Percebi que a crença na espiritualidade, na divindade, está muito mais no povo, nos chamados (não por acaso) “fiéis”. Quanto mais graduado na estrutura religiosa é o “cristão”, menos fé e mais senso político de organização e poder ele detém e alimenta. Se essas duas coisas rivalizam-se na mesma pessoa, ela deve sofrer muito, até adoecer da matéria e terminar morrendo na madrugada de um feriado nacional brasileiro.

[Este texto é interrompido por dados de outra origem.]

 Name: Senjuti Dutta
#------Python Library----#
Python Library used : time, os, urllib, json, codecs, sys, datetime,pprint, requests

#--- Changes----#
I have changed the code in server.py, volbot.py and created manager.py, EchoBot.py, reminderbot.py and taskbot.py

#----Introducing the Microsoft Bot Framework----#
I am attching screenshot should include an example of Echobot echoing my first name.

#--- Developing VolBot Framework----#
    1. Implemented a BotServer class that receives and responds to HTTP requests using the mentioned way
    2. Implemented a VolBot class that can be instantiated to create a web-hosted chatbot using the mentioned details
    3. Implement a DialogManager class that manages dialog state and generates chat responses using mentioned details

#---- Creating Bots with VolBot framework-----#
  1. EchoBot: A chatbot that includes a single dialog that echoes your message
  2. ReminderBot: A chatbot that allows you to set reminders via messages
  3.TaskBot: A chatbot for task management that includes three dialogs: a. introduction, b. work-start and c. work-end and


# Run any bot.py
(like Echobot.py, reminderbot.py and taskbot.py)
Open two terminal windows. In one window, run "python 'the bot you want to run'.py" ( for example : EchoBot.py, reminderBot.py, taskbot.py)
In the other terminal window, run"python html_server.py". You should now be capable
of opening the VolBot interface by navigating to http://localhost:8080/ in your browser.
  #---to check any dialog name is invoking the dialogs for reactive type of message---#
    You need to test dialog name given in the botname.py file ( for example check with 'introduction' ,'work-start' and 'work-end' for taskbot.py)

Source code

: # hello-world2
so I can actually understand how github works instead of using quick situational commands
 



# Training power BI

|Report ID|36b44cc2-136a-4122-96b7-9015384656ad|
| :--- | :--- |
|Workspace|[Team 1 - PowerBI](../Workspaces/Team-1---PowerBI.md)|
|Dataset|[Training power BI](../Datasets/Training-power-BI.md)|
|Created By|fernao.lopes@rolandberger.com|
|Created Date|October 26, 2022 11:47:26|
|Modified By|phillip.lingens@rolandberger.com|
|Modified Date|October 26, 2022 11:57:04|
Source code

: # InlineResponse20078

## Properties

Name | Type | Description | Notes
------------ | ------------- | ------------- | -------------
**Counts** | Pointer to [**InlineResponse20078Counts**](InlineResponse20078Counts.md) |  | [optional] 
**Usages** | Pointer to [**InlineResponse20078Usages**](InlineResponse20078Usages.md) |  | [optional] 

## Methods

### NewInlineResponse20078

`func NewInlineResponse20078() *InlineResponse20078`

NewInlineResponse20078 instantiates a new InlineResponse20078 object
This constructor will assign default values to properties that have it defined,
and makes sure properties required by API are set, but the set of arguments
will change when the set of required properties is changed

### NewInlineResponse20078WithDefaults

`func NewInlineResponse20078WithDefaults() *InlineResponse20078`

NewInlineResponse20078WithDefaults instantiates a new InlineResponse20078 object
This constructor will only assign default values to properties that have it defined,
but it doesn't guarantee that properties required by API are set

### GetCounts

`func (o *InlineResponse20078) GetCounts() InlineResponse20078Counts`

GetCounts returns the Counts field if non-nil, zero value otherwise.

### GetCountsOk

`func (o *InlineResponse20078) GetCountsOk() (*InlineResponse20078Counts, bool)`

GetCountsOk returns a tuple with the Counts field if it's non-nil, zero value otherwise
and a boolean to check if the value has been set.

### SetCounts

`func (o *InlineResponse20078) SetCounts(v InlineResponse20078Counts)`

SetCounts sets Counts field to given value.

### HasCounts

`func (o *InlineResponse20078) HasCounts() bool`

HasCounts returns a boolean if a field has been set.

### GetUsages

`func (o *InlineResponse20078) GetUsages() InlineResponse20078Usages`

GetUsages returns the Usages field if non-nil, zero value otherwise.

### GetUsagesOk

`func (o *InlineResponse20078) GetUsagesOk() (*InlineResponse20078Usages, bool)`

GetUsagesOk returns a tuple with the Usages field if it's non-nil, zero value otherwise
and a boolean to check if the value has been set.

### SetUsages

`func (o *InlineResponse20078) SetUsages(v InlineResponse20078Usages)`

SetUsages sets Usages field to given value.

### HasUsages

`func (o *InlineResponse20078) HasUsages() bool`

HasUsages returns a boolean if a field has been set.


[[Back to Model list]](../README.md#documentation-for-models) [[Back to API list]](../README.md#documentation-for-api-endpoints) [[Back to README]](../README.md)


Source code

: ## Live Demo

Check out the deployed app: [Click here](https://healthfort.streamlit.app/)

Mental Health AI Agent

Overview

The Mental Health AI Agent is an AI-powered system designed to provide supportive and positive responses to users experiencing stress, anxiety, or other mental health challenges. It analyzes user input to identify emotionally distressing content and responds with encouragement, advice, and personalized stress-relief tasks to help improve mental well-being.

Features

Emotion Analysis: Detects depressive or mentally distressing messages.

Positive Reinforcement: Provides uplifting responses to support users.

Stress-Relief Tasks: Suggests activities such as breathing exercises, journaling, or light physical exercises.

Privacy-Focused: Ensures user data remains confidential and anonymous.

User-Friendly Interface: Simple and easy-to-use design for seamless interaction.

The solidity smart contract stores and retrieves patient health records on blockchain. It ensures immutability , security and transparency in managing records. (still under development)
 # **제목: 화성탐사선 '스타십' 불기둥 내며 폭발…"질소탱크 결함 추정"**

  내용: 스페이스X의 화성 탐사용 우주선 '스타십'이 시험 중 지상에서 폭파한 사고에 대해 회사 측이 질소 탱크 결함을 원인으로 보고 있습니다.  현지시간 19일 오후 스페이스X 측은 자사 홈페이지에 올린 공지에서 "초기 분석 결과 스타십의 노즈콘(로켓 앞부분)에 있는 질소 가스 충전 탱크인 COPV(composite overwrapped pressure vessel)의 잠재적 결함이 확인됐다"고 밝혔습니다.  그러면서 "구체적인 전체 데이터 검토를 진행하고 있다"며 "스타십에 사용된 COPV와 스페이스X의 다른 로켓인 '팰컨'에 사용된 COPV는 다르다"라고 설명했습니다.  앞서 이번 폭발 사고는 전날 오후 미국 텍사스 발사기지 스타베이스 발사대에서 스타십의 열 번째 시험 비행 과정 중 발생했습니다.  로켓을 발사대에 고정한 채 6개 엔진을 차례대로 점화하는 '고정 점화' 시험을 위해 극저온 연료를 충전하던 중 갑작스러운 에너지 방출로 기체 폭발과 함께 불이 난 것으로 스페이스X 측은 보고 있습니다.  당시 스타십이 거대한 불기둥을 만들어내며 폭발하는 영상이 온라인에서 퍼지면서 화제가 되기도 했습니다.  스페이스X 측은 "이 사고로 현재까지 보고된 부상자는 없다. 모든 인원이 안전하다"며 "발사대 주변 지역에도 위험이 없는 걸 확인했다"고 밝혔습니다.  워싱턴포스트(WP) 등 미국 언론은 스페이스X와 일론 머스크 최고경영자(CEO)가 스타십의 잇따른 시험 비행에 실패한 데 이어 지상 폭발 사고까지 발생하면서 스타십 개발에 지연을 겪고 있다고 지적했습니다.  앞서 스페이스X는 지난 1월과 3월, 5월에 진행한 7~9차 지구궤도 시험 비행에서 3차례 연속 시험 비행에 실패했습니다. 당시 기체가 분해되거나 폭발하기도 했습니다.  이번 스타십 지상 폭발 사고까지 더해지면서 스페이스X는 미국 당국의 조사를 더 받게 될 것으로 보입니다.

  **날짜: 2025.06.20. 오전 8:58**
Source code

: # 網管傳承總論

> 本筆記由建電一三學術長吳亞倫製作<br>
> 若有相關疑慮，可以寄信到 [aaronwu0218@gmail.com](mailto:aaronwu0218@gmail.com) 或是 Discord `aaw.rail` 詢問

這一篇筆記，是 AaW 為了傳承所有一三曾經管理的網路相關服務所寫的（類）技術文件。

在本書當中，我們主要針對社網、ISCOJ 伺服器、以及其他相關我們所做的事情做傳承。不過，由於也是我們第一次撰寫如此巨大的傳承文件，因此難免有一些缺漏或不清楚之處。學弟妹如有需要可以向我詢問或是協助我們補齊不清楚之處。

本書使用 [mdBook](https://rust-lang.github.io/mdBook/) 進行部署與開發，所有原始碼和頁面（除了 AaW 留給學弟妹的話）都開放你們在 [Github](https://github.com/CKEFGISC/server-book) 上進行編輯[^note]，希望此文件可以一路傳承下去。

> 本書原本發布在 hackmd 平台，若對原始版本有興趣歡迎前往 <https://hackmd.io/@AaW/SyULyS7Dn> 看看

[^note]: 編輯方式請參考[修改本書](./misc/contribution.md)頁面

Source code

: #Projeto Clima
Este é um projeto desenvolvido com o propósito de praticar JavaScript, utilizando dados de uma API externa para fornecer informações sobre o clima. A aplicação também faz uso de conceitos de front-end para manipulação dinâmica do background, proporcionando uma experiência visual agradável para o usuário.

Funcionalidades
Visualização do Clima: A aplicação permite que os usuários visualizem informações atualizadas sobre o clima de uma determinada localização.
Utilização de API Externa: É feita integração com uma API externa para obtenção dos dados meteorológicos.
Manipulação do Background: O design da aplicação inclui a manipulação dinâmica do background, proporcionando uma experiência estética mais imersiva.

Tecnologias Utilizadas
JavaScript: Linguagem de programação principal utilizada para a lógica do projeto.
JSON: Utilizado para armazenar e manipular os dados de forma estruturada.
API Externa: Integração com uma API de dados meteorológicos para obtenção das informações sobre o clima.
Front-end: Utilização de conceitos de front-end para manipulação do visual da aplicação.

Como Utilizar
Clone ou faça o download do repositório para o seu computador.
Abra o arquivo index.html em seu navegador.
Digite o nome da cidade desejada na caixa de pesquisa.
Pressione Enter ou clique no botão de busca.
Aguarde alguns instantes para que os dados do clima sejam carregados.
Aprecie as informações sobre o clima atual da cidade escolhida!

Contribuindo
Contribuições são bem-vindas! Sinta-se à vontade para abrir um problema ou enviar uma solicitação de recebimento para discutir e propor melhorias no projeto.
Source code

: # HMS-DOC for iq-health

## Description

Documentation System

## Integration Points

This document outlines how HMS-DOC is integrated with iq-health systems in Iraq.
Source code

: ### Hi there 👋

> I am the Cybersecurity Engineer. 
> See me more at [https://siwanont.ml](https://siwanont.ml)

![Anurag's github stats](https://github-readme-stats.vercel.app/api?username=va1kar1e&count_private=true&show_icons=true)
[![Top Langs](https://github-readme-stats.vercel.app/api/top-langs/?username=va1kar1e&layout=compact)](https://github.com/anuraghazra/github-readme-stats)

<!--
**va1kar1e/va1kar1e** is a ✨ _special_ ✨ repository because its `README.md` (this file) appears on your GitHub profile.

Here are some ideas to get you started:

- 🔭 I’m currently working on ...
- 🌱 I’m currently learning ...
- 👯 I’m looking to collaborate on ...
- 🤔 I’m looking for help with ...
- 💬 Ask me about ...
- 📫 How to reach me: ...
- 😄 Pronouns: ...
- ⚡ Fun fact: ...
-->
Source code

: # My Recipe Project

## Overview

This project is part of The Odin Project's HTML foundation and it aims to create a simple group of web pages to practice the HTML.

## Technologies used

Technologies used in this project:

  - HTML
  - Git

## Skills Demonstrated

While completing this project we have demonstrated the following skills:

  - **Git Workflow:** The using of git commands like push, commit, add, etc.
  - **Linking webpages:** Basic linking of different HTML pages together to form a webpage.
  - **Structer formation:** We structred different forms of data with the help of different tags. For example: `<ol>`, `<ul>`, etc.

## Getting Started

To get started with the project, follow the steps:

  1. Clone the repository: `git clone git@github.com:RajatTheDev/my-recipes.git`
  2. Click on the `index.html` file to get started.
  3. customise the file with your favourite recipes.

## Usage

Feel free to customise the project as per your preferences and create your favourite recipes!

Caminhemos agora para acompanhar mais uma daquelas reuniões sinistras, do outro lado do Atlântico, em que velhos cardeais incomunicáveis com o resto do mundo, mas bastante interativos entre si, avaliam, negociam, regateiam, avançam, recuam, cedem, enquanto o aflito mundo cristão, cá fora, mira com ansiedade a chaminé da qual sairá, simbolicamente sob a forma de fumaça branca, o resultado dessa reunião cheia de milenares segredos e rituais.

Alguns dias mais e alguém vai e anuncia, entre pompas e solenidades, que habebimus papam iterum – o Google me diz que é assim, pois nada entendo de latim: teremos papa novamente. O meu sexto.